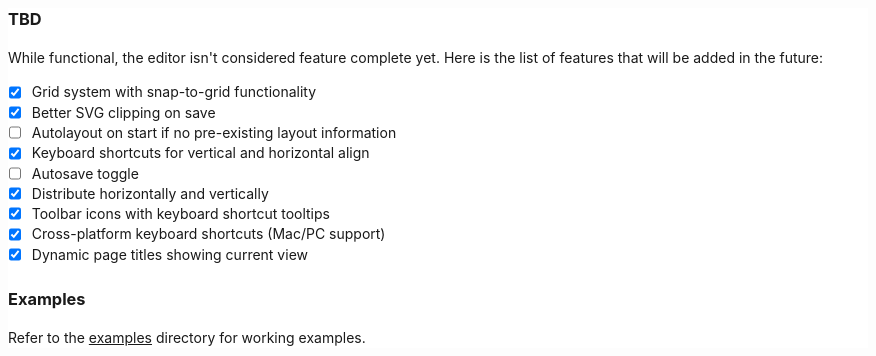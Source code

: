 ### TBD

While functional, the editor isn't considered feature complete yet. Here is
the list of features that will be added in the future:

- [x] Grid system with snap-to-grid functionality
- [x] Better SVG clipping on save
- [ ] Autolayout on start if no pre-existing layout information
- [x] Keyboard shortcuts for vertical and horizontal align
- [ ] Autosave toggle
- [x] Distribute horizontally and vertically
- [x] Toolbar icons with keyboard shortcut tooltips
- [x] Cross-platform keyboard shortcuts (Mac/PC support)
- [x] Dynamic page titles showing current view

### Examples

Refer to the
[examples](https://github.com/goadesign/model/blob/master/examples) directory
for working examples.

Work request – Copy each line above that has the word "with".

Task result –
- [x] Grid system with snap-to-grid functionality
- [x] Toolbar icons with keyboard shortcut tooltips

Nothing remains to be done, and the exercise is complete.